Polymeric materials exhibit complex dynamics and rheology and, in many cases, show hierarchical relaxation over many different timescales. This in turn affects the processing and properties of the final materials. Such fluids include branched low density polyethylene, which is a fundamental material that appears in plastics of all forms. The processing of these materials, and the relation to properties, has frustrated and encouraged industry for many years: a simple recurring problem is instability in extrusion that leads to imperfect plastic parts, and with costly results. The ability to predict and control this behaviour as a function of molecular chemistry has attracted a long history of collaboration between academia and industry.
Central to the understanding of polymer melt flow is the concept of "entanglements" - the simple idea that since long macromolecules are unable to pass through one another, their dynamics are severely restricted in the melt state. This simple concept has fuelled over 40 years of theoretical and computational research into polymer melt flow, with many successes. The central framework for this has been the "tube model", which derives from the notion that since chains cannot cross, the chains are restricted in their dynamics to a tube-like region of space: movement along the tube is allowed, but movement perpendicular to it prohibited. The general success of the tube model has, for many years, been able to disguise a problem, that no-one is really able to define (in a fundamental mathematical way) what an entanglement is! Disagreements between different exponents of the tube model often arise, and come down to different understandings of the nature of entanglements. It is also clear that some quantitative failings and lack of complete generality of the tube model can be traced to the same source.
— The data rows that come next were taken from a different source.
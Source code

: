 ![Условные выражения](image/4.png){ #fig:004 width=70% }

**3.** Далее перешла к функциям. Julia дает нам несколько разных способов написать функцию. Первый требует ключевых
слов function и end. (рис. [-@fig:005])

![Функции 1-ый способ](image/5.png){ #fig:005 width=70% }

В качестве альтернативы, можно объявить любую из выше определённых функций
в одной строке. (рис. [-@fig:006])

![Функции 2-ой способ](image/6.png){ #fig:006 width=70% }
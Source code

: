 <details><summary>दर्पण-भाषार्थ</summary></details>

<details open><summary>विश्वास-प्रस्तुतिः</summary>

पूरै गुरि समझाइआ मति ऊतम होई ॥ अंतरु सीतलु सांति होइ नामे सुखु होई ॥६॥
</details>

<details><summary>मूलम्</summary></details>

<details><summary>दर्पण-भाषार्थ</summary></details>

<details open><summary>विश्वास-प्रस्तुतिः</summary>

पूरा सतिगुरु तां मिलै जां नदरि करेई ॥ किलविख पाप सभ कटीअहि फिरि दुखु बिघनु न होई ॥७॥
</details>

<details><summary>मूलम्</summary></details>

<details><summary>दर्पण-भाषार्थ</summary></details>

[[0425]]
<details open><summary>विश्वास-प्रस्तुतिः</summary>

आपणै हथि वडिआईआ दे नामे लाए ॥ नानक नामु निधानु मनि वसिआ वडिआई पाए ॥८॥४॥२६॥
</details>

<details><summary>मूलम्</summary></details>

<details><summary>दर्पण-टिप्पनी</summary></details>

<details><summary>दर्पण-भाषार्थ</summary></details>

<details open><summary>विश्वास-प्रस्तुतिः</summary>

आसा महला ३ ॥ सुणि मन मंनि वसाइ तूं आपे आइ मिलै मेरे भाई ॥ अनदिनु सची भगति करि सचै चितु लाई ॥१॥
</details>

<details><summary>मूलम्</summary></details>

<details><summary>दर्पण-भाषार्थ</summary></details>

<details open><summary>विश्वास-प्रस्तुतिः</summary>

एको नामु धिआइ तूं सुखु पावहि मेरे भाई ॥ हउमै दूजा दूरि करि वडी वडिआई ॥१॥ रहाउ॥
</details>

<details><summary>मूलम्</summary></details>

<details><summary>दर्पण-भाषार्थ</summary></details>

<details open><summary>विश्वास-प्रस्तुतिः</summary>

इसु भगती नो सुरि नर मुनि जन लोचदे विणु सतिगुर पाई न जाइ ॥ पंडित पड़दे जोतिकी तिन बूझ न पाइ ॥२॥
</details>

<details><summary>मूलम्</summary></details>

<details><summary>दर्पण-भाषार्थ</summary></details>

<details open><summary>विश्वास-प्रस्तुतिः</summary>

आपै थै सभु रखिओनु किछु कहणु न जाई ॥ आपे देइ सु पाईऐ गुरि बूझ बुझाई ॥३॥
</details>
There is therefore an urgent need to set the science of entangled polymer dynamics on a more secure footing: at present this appears to require a hierarchy of modelling, and a rigorous attention to details of the coarse-graining procedure: from atomistic and coarse-grained molecular dynamics, through simplified single-chain models known as "sliplink" models, before moving on to tube models.
The central aim of this workshop is to bring together experts in all three levels of modelling with a view towards discussing the current state in each area and proposing methods for mapping between models.